▶ **To do**: Every record should be copied exactly, and the images omitted.

(Plain-text document sources)
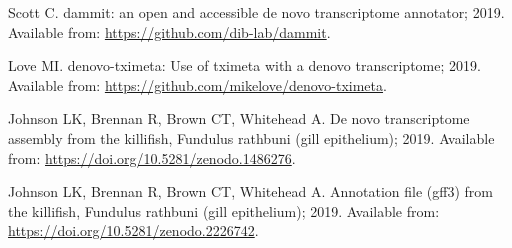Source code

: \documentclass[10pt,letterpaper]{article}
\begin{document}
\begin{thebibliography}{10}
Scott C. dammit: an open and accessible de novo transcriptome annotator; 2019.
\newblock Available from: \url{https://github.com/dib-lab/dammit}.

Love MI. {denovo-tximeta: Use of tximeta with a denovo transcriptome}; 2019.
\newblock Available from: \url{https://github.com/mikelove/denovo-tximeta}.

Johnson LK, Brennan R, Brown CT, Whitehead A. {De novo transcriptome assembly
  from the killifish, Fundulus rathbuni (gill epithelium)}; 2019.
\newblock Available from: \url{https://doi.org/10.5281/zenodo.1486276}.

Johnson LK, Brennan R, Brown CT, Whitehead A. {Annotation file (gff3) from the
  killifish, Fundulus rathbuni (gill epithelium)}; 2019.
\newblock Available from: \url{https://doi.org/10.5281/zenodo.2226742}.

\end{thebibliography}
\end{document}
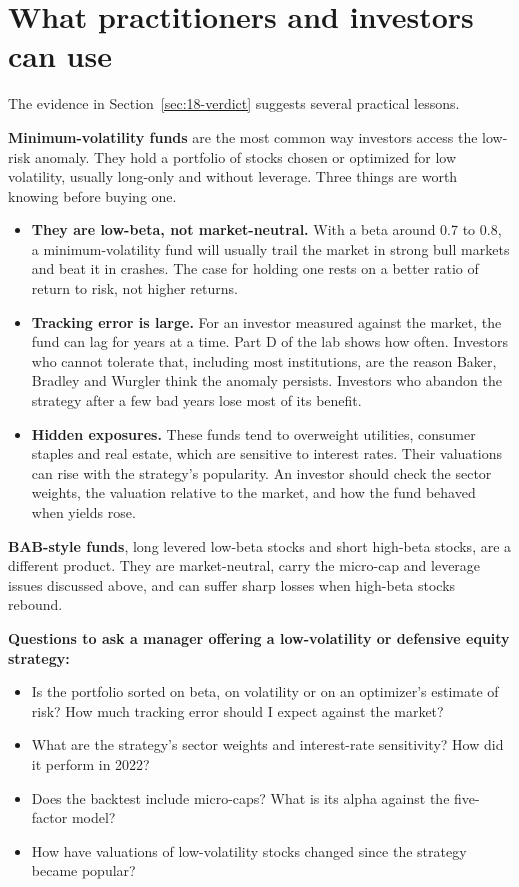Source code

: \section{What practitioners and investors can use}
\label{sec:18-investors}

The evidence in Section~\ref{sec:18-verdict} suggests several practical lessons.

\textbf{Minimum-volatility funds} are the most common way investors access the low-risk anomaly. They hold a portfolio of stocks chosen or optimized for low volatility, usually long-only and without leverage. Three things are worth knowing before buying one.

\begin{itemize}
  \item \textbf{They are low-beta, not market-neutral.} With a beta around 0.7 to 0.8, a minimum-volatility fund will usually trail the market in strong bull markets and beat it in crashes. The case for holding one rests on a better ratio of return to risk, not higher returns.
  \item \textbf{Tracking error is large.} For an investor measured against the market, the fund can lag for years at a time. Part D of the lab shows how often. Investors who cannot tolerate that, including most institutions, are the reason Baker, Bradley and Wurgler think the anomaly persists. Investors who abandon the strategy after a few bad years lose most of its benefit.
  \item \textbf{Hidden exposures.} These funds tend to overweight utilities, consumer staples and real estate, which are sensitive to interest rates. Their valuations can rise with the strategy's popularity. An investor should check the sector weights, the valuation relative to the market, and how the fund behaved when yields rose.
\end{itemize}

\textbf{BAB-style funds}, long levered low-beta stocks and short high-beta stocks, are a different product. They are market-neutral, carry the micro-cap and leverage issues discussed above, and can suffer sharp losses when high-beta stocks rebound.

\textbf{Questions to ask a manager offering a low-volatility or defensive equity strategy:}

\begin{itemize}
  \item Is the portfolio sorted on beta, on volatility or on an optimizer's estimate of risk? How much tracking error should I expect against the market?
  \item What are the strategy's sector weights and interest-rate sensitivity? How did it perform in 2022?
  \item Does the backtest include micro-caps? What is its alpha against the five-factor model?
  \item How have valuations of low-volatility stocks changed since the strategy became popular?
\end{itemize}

▶ **Exercise answer**:
Source code

: \documentclass[10pt,letterpaper]{article}
\begin{document}
\begin{thebibliography}{10}
Scott C. dammit: an open and accessible de novo transcriptome annotator; 2019.
\newblock Available from: \url{https://github.com/dib-lab/dammit}.

Love MI. {denovo-tximeta: Use of tximeta with a denovo transcriptome}; 2019.
\newblock Available from: \url{https://github.com/mikelove/denovo-tximeta}.

Johnson LK, Brennan R, Brown CT, Whitehead A. {De novo transcriptome assembly
  from the killifish, Fundulus rathbuni (gill epithelium)}; 2019.
\newblock Available from: \url{https://doi.org/10.5281/zenodo.1486276}.

Johnson LK, Brennan R, Brown CT, Whitehead A. {Annotation file (gff3) from the
  killifish, Fundulus rathbuni (gill epithelium)}; 2019.
\newblock Available from: \url{https://doi.org/10.5281/zenodo.2226742}.

\end{thebibliography}
\end{document}
Source code

: \section{What practitioners and investors can use}
\label{sec:18-investors}

The evidence in Section~\ref{sec:18-verdict} suggests several practical lessons.

\textbf{Minimum-volatility funds} are the most common way investors access the low-risk anomaly. They hold a portfolio of stocks chosen or optimized for low volatility, usually long-only and without leverage. Three things are worth knowing before buying one.

\begin{itemize}
  \item \textbf{They are low-beta, not market-neutral.} With a beta around 0.7 to 0.8, a minimum-volatility fund will usually trail the market in strong bull markets and beat it in crashes. The case for holding one rests on a better ratio of return to risk, not higher returns.
  \item \textbf{Tracking error is large.} For an investor measured against the market, the fund can lag for years at a time. Part D of the lab shows how often. Investors who cannot tolerate that, including most institutions, are the reason Baker, Bradley and Wurgler think the anomaly persists. Investors who abandon the strategy after a few bad years lose most of its benefit.
  \item \textbf{Hidden exposures.} These funds tend to overweight utilities, consumer staples and real estate, which are sensitive to interest rates. Their valuations can rise with the strategy's popularity. An investor should check the sector weights, the valuation relative to the market, and how the fund behaved when yields rose.
\end{itemize}

\textbf{BAB-style funds}, long levered low-beta stocks and short high-beta stocks, are a different product. They are market-neutral, carry the micro-cap and leverage issues discussed above, and can suffer sharp losses when high-beta stocks rebound.

\textbf{Questions to ask a manager offering a low-volatility or defensive equity strategy:}

\begin{itemize}
  \item Is the portfolio sorted on beta, on volatility or on an optimizer's estimate of risk? How much tracking error should I expect against the market?
  \item What are the strategy's sector weights and interest-rate sensitivity? How did it perform in 2022?
  \item Does the backtest include micro-caps? What is its alpha against the five-factor model?
  \item How have valuations of low-volatility stocks changed since the strategy became popular?
\end{itemize}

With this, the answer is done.